Euresys.GenApiQueryBuilder
The class GenApiQueryBuilder
exposes helper functions to build special GenICam features that perform advanced queries on the GenICam features and/or enumeration entries. For example:
using Euresys;
// To get all the features of the remote device
String[] features =
grabber.getStringListRemoteModule(GenApiQueryBuilder.Features());
// To get the available enumeration entries of the feature "ExposureMode"
String[] entries =
grabber.getStringListRemoteModule(GenApiQueryBuilder.EnumEntries("ExposureMode"));
The EGrabber
configuration to enable events slightly differs between the C++ version and the C# (.NET) version.

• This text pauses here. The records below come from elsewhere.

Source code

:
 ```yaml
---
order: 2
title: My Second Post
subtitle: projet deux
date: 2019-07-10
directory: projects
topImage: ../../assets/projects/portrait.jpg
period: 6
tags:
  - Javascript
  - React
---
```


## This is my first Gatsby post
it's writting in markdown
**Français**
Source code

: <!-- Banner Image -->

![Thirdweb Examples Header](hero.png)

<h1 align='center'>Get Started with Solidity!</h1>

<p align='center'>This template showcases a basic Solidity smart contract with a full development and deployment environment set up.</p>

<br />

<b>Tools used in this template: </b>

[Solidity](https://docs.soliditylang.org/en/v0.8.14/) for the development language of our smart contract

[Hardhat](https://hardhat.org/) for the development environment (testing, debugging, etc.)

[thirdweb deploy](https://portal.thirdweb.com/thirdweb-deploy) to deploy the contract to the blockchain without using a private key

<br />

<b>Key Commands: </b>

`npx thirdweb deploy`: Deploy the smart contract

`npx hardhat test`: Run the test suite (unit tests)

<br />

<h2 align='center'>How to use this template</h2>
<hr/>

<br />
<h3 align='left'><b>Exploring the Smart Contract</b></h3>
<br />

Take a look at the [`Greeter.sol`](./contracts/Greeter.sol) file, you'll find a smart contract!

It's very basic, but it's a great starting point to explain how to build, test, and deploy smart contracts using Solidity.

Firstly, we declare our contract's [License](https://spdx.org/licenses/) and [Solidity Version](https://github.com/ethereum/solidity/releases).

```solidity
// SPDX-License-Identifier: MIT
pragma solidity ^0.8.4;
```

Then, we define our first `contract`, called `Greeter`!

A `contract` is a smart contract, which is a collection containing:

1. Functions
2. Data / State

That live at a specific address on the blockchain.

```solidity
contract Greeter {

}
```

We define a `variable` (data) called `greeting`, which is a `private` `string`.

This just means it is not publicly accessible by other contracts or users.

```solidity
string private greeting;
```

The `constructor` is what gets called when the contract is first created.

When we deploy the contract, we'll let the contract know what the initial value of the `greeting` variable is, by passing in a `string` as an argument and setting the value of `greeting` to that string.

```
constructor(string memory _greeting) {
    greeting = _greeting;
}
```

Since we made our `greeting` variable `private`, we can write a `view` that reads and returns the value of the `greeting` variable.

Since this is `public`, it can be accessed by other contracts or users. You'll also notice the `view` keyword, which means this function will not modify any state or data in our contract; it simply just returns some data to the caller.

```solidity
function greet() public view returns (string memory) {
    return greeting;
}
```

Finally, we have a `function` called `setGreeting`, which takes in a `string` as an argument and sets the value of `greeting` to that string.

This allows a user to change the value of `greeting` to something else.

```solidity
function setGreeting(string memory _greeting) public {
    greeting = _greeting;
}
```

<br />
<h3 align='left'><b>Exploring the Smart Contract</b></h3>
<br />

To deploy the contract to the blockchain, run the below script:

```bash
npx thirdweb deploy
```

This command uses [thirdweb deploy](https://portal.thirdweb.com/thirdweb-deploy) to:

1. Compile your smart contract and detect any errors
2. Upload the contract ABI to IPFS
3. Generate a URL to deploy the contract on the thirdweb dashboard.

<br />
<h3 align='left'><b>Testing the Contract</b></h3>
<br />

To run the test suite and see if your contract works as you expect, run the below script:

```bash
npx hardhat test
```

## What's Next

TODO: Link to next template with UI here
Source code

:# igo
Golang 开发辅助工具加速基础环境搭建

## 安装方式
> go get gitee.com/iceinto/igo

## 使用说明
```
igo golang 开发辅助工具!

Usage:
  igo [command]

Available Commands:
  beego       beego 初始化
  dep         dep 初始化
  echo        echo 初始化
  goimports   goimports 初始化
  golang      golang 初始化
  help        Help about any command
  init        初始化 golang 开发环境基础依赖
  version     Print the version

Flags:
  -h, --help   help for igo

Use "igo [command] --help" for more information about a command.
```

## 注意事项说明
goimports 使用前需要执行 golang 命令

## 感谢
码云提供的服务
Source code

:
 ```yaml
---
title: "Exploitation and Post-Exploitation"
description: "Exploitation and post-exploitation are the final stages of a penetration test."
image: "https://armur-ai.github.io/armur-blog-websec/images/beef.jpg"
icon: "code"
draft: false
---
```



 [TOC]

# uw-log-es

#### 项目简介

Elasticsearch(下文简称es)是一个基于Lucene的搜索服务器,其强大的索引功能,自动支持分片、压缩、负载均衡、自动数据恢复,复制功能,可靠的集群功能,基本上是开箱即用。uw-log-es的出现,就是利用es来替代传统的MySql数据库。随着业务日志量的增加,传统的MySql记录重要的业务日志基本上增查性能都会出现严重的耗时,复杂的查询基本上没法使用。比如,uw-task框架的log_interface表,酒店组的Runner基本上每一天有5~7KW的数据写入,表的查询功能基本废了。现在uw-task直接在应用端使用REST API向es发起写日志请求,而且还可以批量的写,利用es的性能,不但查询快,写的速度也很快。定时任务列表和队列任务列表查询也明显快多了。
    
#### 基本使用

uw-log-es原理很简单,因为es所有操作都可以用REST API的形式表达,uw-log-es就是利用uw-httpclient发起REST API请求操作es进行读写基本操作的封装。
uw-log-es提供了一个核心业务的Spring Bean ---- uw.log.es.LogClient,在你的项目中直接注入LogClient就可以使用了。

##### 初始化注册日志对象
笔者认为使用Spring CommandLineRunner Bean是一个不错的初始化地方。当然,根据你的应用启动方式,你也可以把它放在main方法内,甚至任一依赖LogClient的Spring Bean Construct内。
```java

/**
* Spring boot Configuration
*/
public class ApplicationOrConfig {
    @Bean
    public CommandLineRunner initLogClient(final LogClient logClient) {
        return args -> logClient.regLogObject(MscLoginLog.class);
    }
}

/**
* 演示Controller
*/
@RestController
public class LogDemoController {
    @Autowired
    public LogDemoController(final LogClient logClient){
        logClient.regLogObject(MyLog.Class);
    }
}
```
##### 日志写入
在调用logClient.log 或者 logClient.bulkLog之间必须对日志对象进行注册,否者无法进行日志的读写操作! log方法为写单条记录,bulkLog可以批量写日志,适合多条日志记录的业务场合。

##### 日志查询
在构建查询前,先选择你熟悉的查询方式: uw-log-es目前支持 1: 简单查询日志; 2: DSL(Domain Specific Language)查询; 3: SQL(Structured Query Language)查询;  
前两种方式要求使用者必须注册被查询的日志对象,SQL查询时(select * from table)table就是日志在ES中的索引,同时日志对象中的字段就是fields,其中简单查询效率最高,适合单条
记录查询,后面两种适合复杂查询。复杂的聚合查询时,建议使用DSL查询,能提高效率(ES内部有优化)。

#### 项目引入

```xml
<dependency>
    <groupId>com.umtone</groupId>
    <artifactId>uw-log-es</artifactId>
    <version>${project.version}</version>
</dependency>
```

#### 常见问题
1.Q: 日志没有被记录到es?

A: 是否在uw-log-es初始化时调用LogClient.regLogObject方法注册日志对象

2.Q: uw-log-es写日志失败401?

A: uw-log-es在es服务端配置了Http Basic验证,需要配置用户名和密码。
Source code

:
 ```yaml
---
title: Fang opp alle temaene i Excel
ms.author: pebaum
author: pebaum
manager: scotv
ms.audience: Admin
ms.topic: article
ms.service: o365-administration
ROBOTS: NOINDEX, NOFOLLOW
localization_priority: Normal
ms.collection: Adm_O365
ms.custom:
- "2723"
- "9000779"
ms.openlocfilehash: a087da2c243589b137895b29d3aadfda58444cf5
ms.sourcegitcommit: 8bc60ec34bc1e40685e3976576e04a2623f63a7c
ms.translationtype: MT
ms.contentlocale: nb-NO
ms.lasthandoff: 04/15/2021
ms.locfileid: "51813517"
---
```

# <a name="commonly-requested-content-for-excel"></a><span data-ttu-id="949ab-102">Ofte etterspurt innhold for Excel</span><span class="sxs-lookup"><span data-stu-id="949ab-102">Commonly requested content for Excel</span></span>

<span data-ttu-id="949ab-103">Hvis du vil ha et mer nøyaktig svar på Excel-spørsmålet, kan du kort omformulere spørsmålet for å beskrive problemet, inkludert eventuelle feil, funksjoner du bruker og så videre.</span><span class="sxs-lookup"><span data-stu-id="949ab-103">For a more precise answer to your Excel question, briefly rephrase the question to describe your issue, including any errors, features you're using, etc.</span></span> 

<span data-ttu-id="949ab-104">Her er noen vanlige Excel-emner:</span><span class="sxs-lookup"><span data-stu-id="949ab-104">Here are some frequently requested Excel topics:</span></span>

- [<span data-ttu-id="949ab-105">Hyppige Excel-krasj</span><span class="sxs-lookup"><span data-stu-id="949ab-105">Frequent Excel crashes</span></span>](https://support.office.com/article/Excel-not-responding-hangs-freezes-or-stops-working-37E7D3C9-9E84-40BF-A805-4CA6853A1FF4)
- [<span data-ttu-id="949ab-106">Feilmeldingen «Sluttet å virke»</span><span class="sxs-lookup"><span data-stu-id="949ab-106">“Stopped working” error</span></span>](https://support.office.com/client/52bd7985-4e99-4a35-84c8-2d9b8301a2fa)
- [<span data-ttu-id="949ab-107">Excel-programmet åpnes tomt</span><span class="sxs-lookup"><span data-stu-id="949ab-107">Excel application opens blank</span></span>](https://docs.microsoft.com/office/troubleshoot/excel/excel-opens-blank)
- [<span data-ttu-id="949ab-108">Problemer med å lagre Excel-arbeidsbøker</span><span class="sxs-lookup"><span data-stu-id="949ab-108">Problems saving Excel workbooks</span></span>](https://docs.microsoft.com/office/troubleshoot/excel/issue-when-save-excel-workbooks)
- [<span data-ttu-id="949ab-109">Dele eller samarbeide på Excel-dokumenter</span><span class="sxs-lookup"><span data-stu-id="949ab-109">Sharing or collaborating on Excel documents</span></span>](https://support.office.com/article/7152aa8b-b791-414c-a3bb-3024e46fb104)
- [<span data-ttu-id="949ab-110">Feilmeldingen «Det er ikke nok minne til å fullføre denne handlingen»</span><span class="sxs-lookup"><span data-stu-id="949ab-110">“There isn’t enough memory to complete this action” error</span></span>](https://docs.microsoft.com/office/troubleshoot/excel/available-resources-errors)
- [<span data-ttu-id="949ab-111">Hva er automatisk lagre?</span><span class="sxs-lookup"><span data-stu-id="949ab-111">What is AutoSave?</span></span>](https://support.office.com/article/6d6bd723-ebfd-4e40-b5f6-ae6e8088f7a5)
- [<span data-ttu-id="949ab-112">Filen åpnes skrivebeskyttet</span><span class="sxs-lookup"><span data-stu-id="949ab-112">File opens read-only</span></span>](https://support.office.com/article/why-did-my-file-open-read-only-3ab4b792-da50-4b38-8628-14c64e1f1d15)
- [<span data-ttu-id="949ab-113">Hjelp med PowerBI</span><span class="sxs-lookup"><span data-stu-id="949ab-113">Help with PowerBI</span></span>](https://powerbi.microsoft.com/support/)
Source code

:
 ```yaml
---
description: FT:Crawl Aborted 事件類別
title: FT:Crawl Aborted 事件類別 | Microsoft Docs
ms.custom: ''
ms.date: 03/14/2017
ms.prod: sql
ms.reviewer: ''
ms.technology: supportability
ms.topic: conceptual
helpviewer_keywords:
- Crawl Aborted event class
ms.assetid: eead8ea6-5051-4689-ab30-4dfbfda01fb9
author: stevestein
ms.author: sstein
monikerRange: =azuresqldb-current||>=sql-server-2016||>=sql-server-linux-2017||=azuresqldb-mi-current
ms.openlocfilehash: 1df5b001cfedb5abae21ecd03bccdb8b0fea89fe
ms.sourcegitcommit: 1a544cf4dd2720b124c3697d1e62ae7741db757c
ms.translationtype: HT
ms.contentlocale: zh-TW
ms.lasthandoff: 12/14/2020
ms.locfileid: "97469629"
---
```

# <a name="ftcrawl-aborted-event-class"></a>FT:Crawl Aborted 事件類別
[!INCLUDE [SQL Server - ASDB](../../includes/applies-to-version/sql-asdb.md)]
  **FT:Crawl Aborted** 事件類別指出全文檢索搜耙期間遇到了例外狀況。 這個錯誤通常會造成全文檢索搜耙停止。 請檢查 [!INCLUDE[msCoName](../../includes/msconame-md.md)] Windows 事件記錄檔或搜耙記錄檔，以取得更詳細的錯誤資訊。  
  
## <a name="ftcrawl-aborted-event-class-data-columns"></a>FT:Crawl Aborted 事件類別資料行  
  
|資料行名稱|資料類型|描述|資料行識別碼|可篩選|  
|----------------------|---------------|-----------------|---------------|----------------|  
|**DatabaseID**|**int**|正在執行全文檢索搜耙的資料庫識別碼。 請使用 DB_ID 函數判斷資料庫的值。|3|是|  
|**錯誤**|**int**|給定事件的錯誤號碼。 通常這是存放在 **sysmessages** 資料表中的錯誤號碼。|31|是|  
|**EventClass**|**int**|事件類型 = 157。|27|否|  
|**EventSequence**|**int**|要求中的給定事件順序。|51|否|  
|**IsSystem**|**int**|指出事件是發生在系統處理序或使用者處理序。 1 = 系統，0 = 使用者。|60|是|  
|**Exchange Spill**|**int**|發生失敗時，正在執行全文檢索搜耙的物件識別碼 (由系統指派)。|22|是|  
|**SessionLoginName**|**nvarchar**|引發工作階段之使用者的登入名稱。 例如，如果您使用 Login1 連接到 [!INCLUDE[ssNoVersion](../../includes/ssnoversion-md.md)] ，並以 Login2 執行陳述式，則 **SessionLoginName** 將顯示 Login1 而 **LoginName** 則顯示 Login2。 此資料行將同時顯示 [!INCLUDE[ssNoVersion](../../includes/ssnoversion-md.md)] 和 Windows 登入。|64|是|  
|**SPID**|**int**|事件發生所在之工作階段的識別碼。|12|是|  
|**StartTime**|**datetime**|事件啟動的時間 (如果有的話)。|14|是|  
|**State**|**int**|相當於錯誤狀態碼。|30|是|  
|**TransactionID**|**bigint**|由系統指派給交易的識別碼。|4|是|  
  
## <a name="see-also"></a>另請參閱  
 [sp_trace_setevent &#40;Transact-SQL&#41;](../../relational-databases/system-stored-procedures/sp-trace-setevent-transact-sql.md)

This is because the C++ EGrabber
interface heavily depends on C++ templates (to select at compile time the right EGrabber
variant and combination of events). However the concept of C++ template is not transposable to .NET classes. Therefore the .NET EGrabber
interface exposes EGrabber
variants as actual classes and the API such as enableEvent<DATA>
are replaced by a set of functions for each event DATA
types. The following code snippets show C++ and C# code that perform the same job:
// C++ code
grabber.enableEvent<Euresys::NewBufferData>();
grabber.enableEvent<Euresys::DataStreamData>();
grabber.processEvent<OneOf<Euresys::NewBufferData, Euresys::DataStreamData> >(100);
// C# code
grabber.enableNewBufferDataEvent();
grabber.enableDataStreamDataEvent();
grabber.processEventFilter(100, Euresys::NewBufferData, Euresys::DataStreamData);
Event delivery: The C++ code gets EGrabber
callback events by deriving the EGrabber
class and implementing the onXyzEvent
methods. With the C# (.NET) classes, events are delivered via delegates of the EGrabber
instances. Here are code snippets that show C++ and C# code to handle new buffer and data stream events (with CallbackMultiThread
variant):
// C++ code
class MyGrabber: public Euresys::EGrabber<Euresys::CallbackMultiThread> {
public:
// ...
void onNewBufferEvent(const Euresys::NewBufferData &data) {
Euresys::ScopedBuffer buffer(*this, data);
// code using the buffer (buffer is pushed back automatically)
}
void onDataStreamEvent(const Euresys::DataStreamData &data) {
// code using the data stream event
}
};
// C# code
grabber.onNewBufferEvent =
delegate(Euresys.EGrabberCallbackMultiThread g, Euresys.NewBufferData data) {
using (Euresys.ScopedBuffer buffer = new Euresys.ScopedBuffer(g, data)) {
// code using the buffer (buffer is pushed back automatically)
}
};
grabber.onDataStreamEvent =
delegate(Euresys.EGrabberCallbackMultiThread g, Euresys.DataStreamData data) {
// code using the data stream event
};
Please have a look at the samples in the cs and vb directories.